_WORK REQUEST_. Print every entry again exactly, with no pictures.

_PROVIDED RECORDS_.
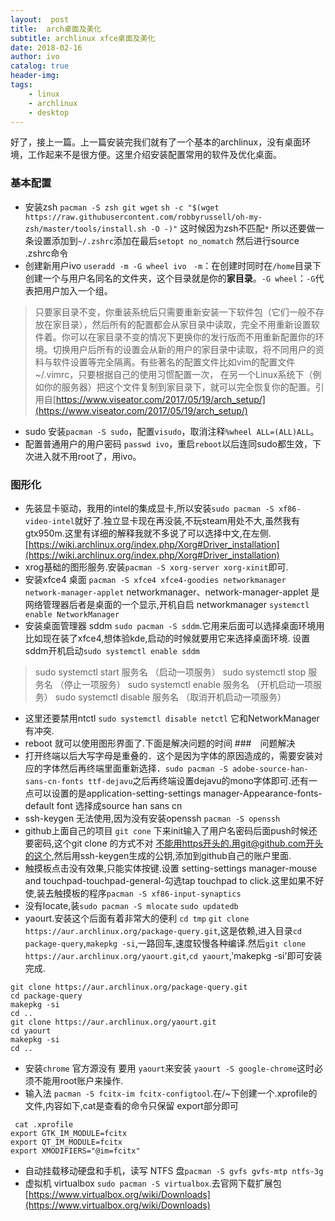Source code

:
 ```yaml
---
layout:  post
title:  arch桌面及美化
subtitle: archlinux xfce桌面及美化
date: 2018-02-16
author: ivo
catalog: true
header-img:
tags:
    - linux
    - archlinux
    - desktop
---
```

好了，接上一篇。上一篇安装完我们就有了一个基本的archlinux，没有桌面环境，工作起来不是很方便。这里介绍安装配置常用的软件及优化桌面。

### 基本配置
- 安装zsh `pacman -S zsh git wget` `sh -c "$(wget https://raw.githubusercontent.com/robbyrussell/oh-my-zsh/master/tools/install.sh -O -)"` 这时候因为zsh不匹配`*` 所以还要做一条设置添加到`~/.zshrc`添加在最后`setopt no_nomatch` 然后进行source .zshrc命令
- 创建新用户ivo `useradd -m -G wheel ivo ` `-m`：在创建时同时在`/home`目录下创建一个与用户名同名的文件夹，这个目录就是你的**家目录**。`-G wheel`：`-G`代表把用户加入一个组。
> 只要家目录不变，你重装系统后只需要重新安装一下软件包（它们一般不存放在家目录），然后所有的配置都会从家目录中读取，完全不用重新设置软件着。你可以在家目录不变的情况下更换你的发行版而不用重新配置你的环境。切换用户后所有的设置会从新的用户的家目录中读取，将不同用户的资料与软件设置等完全隔离。有些著名的配置文件比如vim的配置文件~/.vimrc，只要根据自己的使用习惯配置一次， 在另一个Linux系统下（例如你的服务器）把这个文件复制到家目录下，就可以完全恢复你的配置。引用自[https://www.viseator.com/2017/05/19/arch_setup/](https://www.viseator.com/2017/05/19/arch_setup/)

- sudo 安装`pacman -S sudo`，配置`visudo`，取消注释`%wheel ALL=(ALL)ALL`。 
- 配置普通用户的用户密码 `passwd ivo`，重启`reboot`以后连同sudo都生效，下次进入就不用root了，用ivo。

### 图形化
- 先装显卡驱动，我用的intel的集成显卡,所以安装`sudo pacman -S xf86-video-intel`就好了.独立显卡现在再没装,不玩steam用处不大,虽然我有gtx950m.这里有详细的解释我就不多说了可以选择中文,在左侧.[https://wiki.archlinux.org/index.php/Xorg#Driver_installation](https://wiki.archlinux.org/index.php/Xorg#Driver_installation)
- xrog基础的图形服务.安装`pacman -S xorg-server xorg-xinit`即可. 
- 安装xfce4 桌面 `pacman -S xfce4 xfce4-goodies networkmanager network-manager-applet` networkmanager、network-manager-applet 是网络管理器后者是桌面的一个显示,开机自启 networkmanager `systemctl enable NetworkManager`
- 安装桌面管理器 sddm `sudo pacman -S sddm`.它用来后面可以选择桌面环境用比如现在装了xfce4,想体验kde,启动的时候就要用它来选择桌面环境. 设置sddm开机启动`sudo systemctl enable sddm`
> sudo systemctl start   服务名 （启动一项服务）
sudo systemctl stop    服务名 （停止一项服务）
sudo systemctl enable  服务名 （开机启动一项服务）
sudo systemctl disable 服务名 （取消开机启动一项服务）

- 这里还要禁用ntctl `sudo systemctl disable netctl` 它和NetworkManager有冲突.
- reboot 就可以使用图形界面了.下面是解决问题的时间
###　问题解决
- 打开终端以后大写字母是重叠的．这个是因为字体的原因造成的，需要安装对应的字体然后再终端里面重新选择．`sudo pacman -S adobe-source-han-sans-cn-fonts ttf-dejavu`之后再终端设置dejavu的mono字体即可.还有一点可以设置的是application-setting-settings manager-Appearance-fonts-default font 选择成source han sans cn
- ssh-keygen 无法使用,因为没有安装openssh `pacman -S openssh`
- github上面自己的项目 `git cone` 下来init输入了用户名密码后面push时候还要密码,这个git clone 的方式不对 不能用https开头的.用git@github.com开头的这个,然后用ssh-keygen生成的公钥,添加到github自己的账户里面.
- 触摸板点击没有效果,只能实体按键.设置 setting-settings manager-mouse and touchpad-touchpad-general-勾选tap touchpad to click.这里如果不好使,装去触摸板的程序`pacman -S xf86-input-synaptics`
- 没有locate,装`sudo pacman -S mlocate` `sudo updatedb`
- yaourt.安装这个后面有着非常大的便利  `cd tmp` `git clone https://aur.archlinux.org/package-query.git`,这是依赖,进入目录`cd package-query`,`makepkg -si`,一路回车,速度较慢各种编译.然后`git clone https://aur.archlinux.org/yaourt.git`,`cd yaourt`,'makepkg -si'即可安装完成.

```
git clone https://aur.archlinux.org/package-query.git
cd package-query
makepkg -si
cd ..
git clone https://aur.archlinux.org/yaourt.git
cd yaourt
makepkg -si
cd ..
```

- 安装`chrome` 官方源没有 要用 `yaourt`来安装 `yaourt -S google-chrome`这时必须不能用root账户来操作.
- 输入法 `pacman -S fcitx-im fcitx-configtool`.在/~下创建一个.xprofile的文件,内容如下,cat是查看的命令只保留 export部分即可

```
 cat .xprofile 
export GTK_IM_MODULE=fcitx
export QT_IM_MODULE=fcitx
export XMODIFIERS="@im=fcitx"

```
- 自动挂载移动硬盘和手机，读写 NTFS 盘`pacman -S gvfs gvfs-mtp ntfs-3g`
- 虚拟机 virtualbox `sudo pacman -S virtualbox`.去官网下载扩展包[https://www.virtualbox.org/wiki/Downloads](https://www.virtualbox.org/wiki/Downloads)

_COMPLETED TASK_.
Source code

:
 ```yaml
---
layout:  post
title:  arch桌面及美化
subtitle: archlinux xfce桌面及美化
date: 2018-02-16
author: ivo
catalog: true
header-img:
tags:
    - linux
    - archlinux
    - desktop
---
```

好了，接上一篇。上一篇安装完我们就有了一个基本的archlinux，没有桌面环境，工作起来不是很方便。这里介绍安装配置常用的软件及优化桌面。

### 基本配置
- 安装zsh `pacman -S zsh git wget` `sh -c "$(wget https://raw.githubusercontent.com/robbyrussell/oh-my-zsh/master/tools/install.sh -O -)"` 这时候因为zsh不匹配`*` 所以还要做一条设置添加到`~/.zshrc`添加在最后`setopt no_nomatch` 然后进行source .zshrc命令
- 创建新用户ivo `useradd -m -G wheel ivo ` `-m`：在创建时同时在`/home`目录下创建一个与用户名同名的文件夹，这个目录就是你的**家目录**。`-G wheel`：`-G`代表把用户加入一个组。
> 只要家目录不变，你重装系统后只需要重新安装一下软件包（它们一般不存放在家目录），然后所有的配置都会从家目录中读取，完全不用重新设置软件着。你可以在家目录不变的情况下更换你的发行版而不用重新配置你的环境。切换用户后所有的设置会从新的用户的家目录中读取，将不同用户的资料与软件设置等完全隔离。有些著名的配置文件比如vim的配置文件~/.vimrc，只要根据自己的使用习惯配置一次， 在另一个Linux系统下（例如你的服务器）把这个文件复制到家目录下，就可以完全恢复你的配置。引用自[https://www.viseator.com/2017/05/19/arch_setup/](https://www.viseator.com/2017/05/19/arch_setup/)

- sudo 安装`pacman -S sudo`，配置`visudo`，取消注释`%wheel ALL=(ALL)ALL`。 
- 配置普通用户的用户密码 `passwd ivo`，重启`reboot`以后连同sudo都生效，下次进入就不用root了，用ivo。

### 图形化
- 先装显卡驱动，我用的intel的集成显卡,所以安装`sudo pacman -S xf86-video-intel`就好了.独立显卡现在再没装,不玩steam用处不大,虽然我有gtx950m.这里有详细的解释我就不多说了可以选择中文,在左侧.[https://wiki.archlinux.org/index.php/Xorg#Driver_installation](https://wiki.archlinux.org/index.php/Xorg#Driver_installation)
- xrog基础的图形服务.安装`pacman -S xorg-server xorg-xinit`即可. 
- 安装xfce4 桌面 `pacman -S xfce4 xfce4-goodies networkmanager network-manager-applet` networkmanager、network-manager-applet 是网络管理器后者是桌面的一个显示,开机自启 networkmanager `systemctl enable NetworkManager`
- 安装桌面管理器 sddm `sudo pacman -S sddm`.它用来后面可以选择桌面环境用比如现在装了xfce4,想体验kde,启动的时候就要用它来选择桌面环境. 设置sddm开机启动`sudo systemctl enable sddm`
> sudo systemctl start   服务名 （启动一项服务）
sudo systemctl stop    服务名 （停止一项服务）
sudo systemctl enable  服务名 （开机启动一项服务）
sudo systemctl disable 服务名 （取消开机启动一项服务）

- 这里还要禁用ntctl `sudo systemctl disable netctl` 它和NetworkManager有冲突.
- reboot 就可以使用图形界面了.下面是解决问题的时间
###　问题解决
- 打开终端以后大写字母是重叠的．这个是因为字体的原因造成的，需要安装对应的字体然后再终端里面重新选择．`sudo pacman -S adobe-source-han-sans-cn-fonts ttf-dejavu`之后再终端设置dejavu的mono字体即可.还有一点可以设置的是application-setting-settings manager-Appearance-fonts-default font 选择成source han sans cn
- ssh-keygen 无法使用,因为没有安装openssh `pacman -S openssh`
- github上面自己的项目 `git cone` 下来init输入了用户名密码后面push时候还要密码,这个git clone 的方式不对 不能用https开头的.用git@github.com开头的这个,然后用ssh-keygen生成的公钥,添加到github自己的账户里面.
- 触摸板点击没有效果,只能实体按键.设置 setting-settings manager-mouse and touchpad-touchpad-general-勾选tap touchpad to click.这里如果不好使,装去触摸板的程序`pacman -S xf86-input-synaptics`
- 没有locate,装`sudo pacman -S mlocate` `sudo updatedb`
- yaourt.安装这个后面有着非常大的便利  `cd tmp` `git clone https://aur.archlinux.org/package-query.git`,这是依赖,进入目录`cd package-query`,`makepkg -si`,一路回车,速度较慢各种编译.然后`git clone https://aur.archlinux.org/yaourt.git`,`cd yaourt`,'makepkg -si'即可安装完成.

```
git clone https://aur.archlinux.org/package-query.git
cd package-query
makepkg -si
cd ..
git clone https://aur.archlinux.org/yaourt.git
cd yaourt
makepkg -si
cd ..
```

- 安装`chrome` 官方源没有 要用 `yaourt`来安装 `yaourt -S google-chrome`这时必须不能用root账户来操作.
- 输入法 `pacman -S fcitx-im fcitx-configtool`.在/~下创建一个.xprofile的文件,内容如下,cat是查看的命令只保留 export部分即可

```
 cat .xprofile 
export GTK_IM_MODULE=fcitx
export QT_IM_MODULE=fcitx
export XMODIFIERS="@im=fcitx"

```
- 自动挂载移动硬盘和手机，读写 NTFS 盘`pacman -S gvfs gvfs-mtp ntfs-3g`
- 虚拟机 virtualbox `sudo pacman -S virtualbox`.去官网下载扩展包[https://www.virtualbox.org/wiki/Downloads](https://www.virtualbox.org/wiki/Downloads)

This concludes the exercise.